- **What to produce**
Given the records below, pull every line with the word "equal" into the answer.
Segment Start: Records shown
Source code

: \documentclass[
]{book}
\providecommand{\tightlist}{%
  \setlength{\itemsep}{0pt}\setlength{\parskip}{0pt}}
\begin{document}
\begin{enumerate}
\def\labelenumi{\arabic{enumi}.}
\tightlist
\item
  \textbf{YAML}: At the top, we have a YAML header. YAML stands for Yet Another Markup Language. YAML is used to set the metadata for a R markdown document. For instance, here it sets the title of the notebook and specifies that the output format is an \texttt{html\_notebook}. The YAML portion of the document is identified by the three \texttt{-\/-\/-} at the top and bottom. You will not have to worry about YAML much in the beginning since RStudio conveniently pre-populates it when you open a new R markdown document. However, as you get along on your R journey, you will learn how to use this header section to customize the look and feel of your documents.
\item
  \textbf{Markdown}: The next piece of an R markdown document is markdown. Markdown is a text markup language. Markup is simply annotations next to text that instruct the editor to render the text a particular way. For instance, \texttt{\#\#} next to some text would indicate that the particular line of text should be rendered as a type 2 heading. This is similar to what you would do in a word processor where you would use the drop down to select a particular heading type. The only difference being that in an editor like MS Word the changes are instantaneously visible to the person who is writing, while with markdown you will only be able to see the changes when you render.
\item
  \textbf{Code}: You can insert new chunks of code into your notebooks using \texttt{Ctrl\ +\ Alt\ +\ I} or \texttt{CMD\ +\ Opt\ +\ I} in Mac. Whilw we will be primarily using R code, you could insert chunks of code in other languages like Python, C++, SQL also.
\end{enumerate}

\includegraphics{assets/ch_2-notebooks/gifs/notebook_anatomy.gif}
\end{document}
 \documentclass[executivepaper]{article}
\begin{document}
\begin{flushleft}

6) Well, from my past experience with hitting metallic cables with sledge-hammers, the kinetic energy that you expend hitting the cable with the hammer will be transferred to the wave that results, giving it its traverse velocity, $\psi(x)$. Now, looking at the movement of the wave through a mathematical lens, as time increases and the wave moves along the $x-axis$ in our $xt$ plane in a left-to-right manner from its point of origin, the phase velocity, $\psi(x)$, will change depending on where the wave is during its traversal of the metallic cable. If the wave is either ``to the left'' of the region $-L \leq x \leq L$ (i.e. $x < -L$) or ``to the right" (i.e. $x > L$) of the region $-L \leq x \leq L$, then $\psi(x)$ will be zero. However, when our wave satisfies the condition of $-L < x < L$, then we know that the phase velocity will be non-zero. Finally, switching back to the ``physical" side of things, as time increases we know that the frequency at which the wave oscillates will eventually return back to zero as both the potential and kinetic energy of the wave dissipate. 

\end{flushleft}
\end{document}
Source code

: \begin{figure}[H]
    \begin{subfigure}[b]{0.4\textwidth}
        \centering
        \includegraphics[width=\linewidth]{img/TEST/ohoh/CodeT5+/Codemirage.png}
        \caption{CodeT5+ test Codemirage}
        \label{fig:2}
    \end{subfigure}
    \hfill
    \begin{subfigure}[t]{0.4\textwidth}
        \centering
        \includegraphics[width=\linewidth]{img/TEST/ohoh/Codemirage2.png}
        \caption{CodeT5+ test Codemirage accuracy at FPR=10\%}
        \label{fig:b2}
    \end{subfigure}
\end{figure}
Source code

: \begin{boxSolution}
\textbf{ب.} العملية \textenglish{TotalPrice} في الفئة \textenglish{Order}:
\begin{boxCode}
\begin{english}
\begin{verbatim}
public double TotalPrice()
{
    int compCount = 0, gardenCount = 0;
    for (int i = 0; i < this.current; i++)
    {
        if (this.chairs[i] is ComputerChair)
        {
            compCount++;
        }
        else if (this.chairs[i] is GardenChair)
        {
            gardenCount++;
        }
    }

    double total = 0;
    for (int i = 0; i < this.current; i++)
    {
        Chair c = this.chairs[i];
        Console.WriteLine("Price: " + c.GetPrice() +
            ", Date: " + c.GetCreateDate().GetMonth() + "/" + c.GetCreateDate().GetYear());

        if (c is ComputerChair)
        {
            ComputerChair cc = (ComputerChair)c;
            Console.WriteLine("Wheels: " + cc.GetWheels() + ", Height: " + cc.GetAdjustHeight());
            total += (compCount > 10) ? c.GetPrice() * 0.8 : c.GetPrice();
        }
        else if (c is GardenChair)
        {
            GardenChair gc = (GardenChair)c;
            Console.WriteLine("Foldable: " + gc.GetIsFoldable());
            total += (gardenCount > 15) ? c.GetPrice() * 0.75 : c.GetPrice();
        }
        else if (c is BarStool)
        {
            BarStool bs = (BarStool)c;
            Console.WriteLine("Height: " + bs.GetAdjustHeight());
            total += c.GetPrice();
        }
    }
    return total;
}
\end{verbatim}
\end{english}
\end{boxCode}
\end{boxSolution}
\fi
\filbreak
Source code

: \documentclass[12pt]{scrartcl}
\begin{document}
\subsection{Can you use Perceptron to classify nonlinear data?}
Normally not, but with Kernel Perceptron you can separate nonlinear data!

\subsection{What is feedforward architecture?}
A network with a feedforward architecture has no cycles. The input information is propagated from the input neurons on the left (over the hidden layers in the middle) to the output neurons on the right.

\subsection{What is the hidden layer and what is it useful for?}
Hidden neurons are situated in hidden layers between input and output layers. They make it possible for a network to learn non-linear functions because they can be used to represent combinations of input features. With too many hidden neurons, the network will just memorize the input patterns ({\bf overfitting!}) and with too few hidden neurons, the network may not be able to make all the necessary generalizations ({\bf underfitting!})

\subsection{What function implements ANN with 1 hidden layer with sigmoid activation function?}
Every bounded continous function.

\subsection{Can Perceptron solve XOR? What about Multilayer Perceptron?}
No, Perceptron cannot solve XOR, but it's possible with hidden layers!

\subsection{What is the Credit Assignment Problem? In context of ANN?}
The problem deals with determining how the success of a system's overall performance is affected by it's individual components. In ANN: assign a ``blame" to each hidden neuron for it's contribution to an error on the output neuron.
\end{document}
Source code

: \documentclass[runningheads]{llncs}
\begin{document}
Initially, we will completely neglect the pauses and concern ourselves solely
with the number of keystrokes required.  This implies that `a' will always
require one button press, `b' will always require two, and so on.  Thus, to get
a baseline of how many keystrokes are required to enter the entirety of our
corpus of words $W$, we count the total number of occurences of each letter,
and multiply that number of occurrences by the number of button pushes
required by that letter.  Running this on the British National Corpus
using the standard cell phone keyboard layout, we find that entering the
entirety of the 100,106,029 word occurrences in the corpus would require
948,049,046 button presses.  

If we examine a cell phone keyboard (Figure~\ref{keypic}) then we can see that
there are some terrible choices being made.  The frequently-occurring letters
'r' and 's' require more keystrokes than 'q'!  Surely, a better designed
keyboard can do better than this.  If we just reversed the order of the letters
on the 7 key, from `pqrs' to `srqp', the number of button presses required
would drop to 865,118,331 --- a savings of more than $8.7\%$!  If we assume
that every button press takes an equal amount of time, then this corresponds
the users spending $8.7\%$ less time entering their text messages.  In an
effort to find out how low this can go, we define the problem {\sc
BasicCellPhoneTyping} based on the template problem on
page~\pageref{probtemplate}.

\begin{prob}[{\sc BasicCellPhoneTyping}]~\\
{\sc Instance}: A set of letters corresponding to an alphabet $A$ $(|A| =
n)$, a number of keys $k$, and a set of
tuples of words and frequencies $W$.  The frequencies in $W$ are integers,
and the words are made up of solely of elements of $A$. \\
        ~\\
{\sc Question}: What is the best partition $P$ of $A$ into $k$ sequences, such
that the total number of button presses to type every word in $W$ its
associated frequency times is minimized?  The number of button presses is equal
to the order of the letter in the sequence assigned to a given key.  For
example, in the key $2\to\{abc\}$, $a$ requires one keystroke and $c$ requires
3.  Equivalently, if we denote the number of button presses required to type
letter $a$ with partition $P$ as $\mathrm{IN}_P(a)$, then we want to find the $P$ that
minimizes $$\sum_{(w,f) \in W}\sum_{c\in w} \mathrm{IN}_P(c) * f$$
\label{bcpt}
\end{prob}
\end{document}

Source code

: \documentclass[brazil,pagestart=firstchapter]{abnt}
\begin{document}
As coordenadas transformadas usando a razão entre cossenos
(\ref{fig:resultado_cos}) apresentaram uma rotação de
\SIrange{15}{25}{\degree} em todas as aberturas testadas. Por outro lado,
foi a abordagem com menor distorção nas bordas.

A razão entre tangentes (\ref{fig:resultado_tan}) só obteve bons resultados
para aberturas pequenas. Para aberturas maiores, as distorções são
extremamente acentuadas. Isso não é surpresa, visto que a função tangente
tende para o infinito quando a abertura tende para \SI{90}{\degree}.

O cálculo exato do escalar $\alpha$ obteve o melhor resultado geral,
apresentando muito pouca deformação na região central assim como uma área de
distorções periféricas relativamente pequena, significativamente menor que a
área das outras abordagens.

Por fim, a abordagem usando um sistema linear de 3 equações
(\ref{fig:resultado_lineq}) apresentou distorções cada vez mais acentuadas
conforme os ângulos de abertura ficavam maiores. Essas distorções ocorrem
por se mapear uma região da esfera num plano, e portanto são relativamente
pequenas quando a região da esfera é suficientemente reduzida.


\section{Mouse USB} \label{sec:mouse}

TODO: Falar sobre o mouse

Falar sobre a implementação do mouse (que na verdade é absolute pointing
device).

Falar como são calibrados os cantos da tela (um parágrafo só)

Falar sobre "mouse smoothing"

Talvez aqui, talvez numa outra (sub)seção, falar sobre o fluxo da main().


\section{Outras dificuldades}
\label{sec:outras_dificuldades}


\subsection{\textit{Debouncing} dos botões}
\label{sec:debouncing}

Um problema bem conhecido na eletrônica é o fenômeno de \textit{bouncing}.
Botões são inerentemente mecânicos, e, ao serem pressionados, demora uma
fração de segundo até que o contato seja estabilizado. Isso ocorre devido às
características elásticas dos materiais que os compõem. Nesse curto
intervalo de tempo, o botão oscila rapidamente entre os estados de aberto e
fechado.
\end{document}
Segment End: Records shown
- **Task result**
that every button press takes an equal amount of time, then this corresponds
associated frequency times is minimized?  The number of button presses is equal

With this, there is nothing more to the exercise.